Summary
Biz hedef genler ve skoru vücut büyüklüğüne fenotipi yıkmak için RNAi besleme tekniği nasıl kullanılacağını göstermektedir
Abstract
Çift iplikli RNA-aracılı girişim (RNAi) hedef gen ekspresyonu 1-3 yıkmak için etkili bir stratejidir. Bu bitkiler, omurgasızlar ve omurgalılar dahil birçok model sistemler uygulanmıştır. Vivo 4,5 RNAi ulaşmak için çeşitli yöntemler vardır. Örneğin, hedef gen, bir RNAi vektörü haline dönüştürülmesi ve daha sonra da sürekli veya geçici olarak hücre soyları ya da gen devirme etkileri elde etmek için birincil hücrelerine transforme edilebilir veya belirli bir hedef genin (RNAi Oligolar) için çift iplikli oligonükleotidler sentezlenebilir geçici olabilir hedef genleri susturmak için hücre hatları veya primer hücre dönüştürülmüştür; veya sentezlenen çift iplikli RNA molekülleri bir organizmanın içine mikroenjeksiyon yoluyla olabilir. Nematod C. yana elegans bakterileri hedef genlerin karşı çift iplikli RNA ifade ile hayvan besleme, bir gıda kaynağı olarak bakterileri kullanan uygun bir strateji 6. sağlar.

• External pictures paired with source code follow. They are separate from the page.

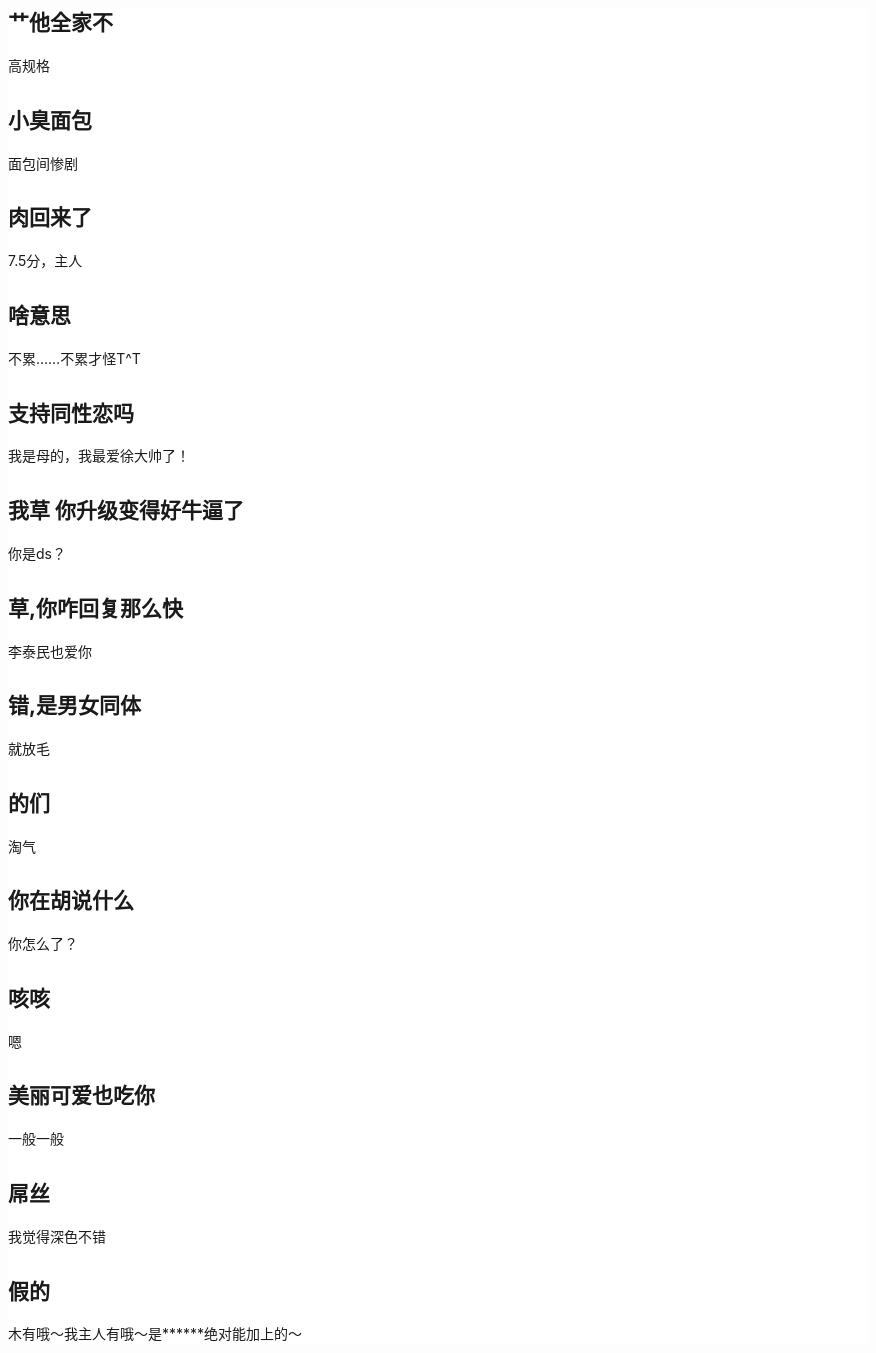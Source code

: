 ## 艹他全家不
高规格

## 小臭面包
面包间惨剧

## 肉回来了
7.5分，主人

## 啥意思
不累……不累才怪T^T

## 支持同性恋吗
我是母的，我最爱徐大帅了！

## 我草 你升级变得好牛逼了
你是ds？

## 草,你咋回复那么快
李泰民也爱你

## 错,是男女同体
就放毛

## 的们
淘气

## 你在胡说什么
你怎么了？

## 咳咳
嗯

## 美丽可爱也吃你
一般一般

## 屌丝
我觉得深色不错

## 假的
木有哦～我主人有哦～是******绝对能加上的～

Burada bir RNAi besleme sunmakyöntem vücut büyüklüğü fenotipi puan. C. Gövde boyutu elegans öncelikle TGF-β düzenlenir - gibi bir ligand DBL-1, böylece bu tahlil TGF-β sinyal bileşenleri 7 belirlenmesi için uygundur. Biz RNAi beslenme deneyleri tekrarlamak için iki RNAi duyarlı suşlar dahil farklı suşları kullanılmıştır. Bizim sonuçlarımız rrf-3 suşu bize en iyi beklenen RNAi fenotip verdiğini gösterdi. Yöntem, uygulanması kolay bir tekrarlanabilir ve kolayca ölçülür. Ayrıca, protokol özel ekipman kullanımını en aza indirir, bu nedenle daha küçük laboratuar ya da ağırlıklı olarak lisans kurumları da uygundur.
Protocol
1. Hedef Gen Dizi Defter RNAi Besleme Tabaklar hazırlanması
- Piyasada bulunan RNAi kütüphanelerin (örn. Kaynak BioScience Doğal Bilimler itibaren) kullanıyorsanız, 1.4 adıma geçin. Alternatif olarak, standart klonlama protokolü tarafından, vektör L4440, 8 RNAi plazmid yaygın olarak kullanılan bir solucan içine hedef gen dizileri klonu.
- Bakterinin HT115 (DE3), 25 mcg / ml karbenisilin ile LB agar plaklarına kültürü onları ve 12.5 mcg / ml tetrasiklin içine rekombinant plazmid Transform, ve gelecekte kullanılmak üzere tek bir klon almak.
- Bununla birlikte, deneyler için bir kontrol olarak kullanmak için bakteri suşu HT115 içine boş vektör L4440 dönüşümü.
- 37 gece boyunca 100 ug / ml ampisilin ile 1 ml LB et suyu ° C. Kültür rekombinant ve boş hem de L4440 taşıyan bakteriler Tetrasiklin o RNAi randıman düşer olmasından dolayı eklenir.
- Gecede cultu içine 100 mg / ml ampisilin ile başka bir 5 ml LB suyu ekleyinre, 37 başka bir 4-6 saat süreyle inkübe ° C
- Tohum 0.5 ml rekombinant veya boş L4440 taşıyan RNAi solucanı plakalar üzerine bakteri kültürü. Klon adı ile tüm plakaları etiketleyin.
- Plakaları işaretleyin ve 37 gece inkübe ° C bakteriyel çim büyümeye; Bu hedef gen sekansı olan veya olmayan RNAi levhalar vardır. En az 2 tabak, her durum için hazırlıklı olmalıdır.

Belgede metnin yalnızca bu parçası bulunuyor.